TASK INPUT =>

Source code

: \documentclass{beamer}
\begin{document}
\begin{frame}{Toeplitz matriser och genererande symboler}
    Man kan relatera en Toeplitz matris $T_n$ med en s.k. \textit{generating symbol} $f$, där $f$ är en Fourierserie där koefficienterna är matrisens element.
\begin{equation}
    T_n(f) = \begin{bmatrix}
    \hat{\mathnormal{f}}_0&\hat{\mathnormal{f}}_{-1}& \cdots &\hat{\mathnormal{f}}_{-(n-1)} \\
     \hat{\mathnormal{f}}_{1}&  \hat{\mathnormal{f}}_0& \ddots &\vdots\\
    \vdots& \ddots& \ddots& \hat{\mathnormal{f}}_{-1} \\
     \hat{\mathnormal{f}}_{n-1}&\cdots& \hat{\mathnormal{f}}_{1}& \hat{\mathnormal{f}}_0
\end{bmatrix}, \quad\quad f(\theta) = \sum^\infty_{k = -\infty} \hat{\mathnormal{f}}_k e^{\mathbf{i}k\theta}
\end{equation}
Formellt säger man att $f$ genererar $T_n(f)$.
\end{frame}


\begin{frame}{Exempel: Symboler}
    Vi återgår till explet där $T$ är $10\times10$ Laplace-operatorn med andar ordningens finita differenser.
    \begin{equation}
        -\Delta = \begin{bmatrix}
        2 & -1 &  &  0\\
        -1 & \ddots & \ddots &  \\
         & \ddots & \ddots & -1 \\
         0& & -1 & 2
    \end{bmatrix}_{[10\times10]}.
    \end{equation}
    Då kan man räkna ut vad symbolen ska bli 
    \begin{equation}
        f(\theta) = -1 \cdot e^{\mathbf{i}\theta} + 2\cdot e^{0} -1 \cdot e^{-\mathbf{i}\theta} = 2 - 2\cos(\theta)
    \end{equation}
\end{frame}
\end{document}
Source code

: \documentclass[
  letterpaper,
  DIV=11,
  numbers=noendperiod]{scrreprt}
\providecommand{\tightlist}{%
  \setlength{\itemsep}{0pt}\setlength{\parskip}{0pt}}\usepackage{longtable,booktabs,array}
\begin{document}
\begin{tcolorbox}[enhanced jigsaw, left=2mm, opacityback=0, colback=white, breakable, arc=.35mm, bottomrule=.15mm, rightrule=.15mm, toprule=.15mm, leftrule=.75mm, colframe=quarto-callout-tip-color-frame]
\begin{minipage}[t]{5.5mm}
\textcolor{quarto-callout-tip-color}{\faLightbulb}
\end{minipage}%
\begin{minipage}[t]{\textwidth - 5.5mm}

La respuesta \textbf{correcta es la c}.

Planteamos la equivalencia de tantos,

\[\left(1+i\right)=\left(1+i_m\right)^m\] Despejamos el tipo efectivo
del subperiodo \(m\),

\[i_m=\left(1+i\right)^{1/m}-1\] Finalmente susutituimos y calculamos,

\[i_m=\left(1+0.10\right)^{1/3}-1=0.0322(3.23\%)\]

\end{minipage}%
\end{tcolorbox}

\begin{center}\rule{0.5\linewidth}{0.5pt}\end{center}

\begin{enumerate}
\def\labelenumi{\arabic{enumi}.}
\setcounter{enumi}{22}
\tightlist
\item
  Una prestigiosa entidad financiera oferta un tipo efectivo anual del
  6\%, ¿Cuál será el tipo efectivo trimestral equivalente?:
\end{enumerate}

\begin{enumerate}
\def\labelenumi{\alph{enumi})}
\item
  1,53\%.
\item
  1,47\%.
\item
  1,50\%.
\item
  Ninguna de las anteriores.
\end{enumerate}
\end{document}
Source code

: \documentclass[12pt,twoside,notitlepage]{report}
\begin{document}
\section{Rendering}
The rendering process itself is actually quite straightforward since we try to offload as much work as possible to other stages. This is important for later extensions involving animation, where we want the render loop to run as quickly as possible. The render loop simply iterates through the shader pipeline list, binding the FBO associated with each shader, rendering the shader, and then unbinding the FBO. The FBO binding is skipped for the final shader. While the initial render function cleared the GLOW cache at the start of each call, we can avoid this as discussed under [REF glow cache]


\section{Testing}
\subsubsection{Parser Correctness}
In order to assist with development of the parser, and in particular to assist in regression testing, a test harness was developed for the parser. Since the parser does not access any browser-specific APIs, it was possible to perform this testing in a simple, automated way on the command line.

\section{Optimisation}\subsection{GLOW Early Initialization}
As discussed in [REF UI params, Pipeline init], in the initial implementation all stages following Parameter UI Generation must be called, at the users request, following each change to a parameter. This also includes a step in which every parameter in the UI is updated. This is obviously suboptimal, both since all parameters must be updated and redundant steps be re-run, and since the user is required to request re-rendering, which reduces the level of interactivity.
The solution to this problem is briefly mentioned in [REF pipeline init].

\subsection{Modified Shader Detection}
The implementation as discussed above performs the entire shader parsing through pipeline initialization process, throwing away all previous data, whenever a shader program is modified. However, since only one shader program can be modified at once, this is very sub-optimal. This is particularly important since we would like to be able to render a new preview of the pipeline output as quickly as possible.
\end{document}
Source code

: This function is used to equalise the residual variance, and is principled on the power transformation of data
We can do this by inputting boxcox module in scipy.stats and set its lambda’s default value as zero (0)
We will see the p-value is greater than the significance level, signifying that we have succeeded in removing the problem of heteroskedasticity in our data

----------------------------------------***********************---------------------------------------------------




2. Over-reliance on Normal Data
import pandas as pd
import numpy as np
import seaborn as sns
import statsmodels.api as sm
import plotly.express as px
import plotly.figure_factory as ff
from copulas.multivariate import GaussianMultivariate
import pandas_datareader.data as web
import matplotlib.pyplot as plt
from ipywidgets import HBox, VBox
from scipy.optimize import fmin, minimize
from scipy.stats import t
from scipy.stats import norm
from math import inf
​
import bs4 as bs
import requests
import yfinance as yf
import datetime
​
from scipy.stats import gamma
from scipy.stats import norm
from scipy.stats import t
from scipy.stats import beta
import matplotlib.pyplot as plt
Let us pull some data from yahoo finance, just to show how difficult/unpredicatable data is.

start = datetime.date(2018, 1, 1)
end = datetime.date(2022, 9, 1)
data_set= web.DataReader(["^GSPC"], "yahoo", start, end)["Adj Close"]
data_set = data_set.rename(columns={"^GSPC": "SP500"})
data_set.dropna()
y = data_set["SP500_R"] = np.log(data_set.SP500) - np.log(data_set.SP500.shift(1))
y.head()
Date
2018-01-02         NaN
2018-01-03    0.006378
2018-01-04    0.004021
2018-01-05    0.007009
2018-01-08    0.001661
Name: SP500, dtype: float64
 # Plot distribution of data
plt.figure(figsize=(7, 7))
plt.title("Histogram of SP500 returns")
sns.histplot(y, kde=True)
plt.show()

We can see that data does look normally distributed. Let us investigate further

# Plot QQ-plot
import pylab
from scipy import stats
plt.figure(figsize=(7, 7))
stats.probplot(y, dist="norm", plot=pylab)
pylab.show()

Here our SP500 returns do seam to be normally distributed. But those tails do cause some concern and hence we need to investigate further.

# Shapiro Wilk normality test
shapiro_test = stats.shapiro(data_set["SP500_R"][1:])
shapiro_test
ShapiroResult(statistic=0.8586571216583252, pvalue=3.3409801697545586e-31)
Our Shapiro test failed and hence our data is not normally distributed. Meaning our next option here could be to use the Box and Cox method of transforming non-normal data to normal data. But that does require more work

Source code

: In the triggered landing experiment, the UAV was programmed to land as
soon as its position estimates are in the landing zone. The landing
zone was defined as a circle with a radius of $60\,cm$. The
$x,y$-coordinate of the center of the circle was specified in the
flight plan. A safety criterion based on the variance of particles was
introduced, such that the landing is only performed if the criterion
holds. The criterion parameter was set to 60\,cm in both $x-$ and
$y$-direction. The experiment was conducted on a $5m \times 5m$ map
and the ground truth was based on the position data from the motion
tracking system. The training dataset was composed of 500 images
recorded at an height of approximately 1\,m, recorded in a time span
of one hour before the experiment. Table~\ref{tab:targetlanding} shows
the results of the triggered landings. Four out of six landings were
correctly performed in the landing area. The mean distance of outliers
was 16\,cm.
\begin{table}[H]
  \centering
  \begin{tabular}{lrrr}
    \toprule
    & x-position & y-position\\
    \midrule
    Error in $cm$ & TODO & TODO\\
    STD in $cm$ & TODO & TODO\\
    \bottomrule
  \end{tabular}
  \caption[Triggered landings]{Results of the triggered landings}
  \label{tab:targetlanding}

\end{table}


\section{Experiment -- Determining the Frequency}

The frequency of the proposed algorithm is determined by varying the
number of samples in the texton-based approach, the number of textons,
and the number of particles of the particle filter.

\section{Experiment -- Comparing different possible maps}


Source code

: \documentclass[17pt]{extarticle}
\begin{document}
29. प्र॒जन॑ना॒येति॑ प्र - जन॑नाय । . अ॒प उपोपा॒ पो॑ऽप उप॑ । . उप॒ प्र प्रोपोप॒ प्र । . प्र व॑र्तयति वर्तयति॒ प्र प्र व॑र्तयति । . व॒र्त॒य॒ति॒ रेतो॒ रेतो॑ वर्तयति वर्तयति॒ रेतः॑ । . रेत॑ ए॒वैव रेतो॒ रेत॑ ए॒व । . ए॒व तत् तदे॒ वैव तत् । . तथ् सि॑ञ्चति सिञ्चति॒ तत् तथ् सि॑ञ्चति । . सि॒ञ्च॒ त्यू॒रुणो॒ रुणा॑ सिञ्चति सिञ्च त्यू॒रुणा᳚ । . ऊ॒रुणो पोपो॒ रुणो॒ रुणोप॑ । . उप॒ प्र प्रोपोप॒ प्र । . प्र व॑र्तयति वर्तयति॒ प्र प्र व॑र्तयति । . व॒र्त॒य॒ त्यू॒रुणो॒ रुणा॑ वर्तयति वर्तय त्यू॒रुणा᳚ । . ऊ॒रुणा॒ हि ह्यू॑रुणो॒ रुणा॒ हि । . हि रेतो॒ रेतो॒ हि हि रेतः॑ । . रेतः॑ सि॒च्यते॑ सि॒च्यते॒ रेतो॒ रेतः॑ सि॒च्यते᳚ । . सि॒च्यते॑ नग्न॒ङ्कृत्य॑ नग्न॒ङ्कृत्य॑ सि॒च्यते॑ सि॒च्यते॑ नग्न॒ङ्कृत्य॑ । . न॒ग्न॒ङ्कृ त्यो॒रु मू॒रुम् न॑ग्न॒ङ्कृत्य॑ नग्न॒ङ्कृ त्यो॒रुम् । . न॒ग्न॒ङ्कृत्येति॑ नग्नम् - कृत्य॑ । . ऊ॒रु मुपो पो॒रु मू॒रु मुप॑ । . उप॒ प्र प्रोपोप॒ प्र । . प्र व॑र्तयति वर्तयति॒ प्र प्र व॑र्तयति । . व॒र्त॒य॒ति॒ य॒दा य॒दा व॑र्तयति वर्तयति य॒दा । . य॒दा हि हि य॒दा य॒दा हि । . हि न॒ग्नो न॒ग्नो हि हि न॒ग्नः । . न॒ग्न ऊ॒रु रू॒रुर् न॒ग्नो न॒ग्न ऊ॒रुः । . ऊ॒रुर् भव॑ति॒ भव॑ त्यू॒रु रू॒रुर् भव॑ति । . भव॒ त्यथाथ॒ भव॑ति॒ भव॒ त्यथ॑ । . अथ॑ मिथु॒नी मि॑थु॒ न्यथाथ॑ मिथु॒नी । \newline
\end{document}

WORK REQUIRED =>
From the records above, reproduce exactly the lines from the one with "The implementation as" to the one with "transformation of data", both included, and no others.

RESPONSE TO THE EXERCISE =>
The implementation as discussed above performs the entire shader parsing through pipeline initialization process, throwing away all previous data, whenever a shader program is modified. However, since only one shader program can be modified at once, this is very sub-optimal. This is particularly important since we would like to be able to render a new preview of the pipeline output as quickly as possible.
\end{document}
Source code

: This function is used to equalise the residual variance, and is principled on the power transformation of data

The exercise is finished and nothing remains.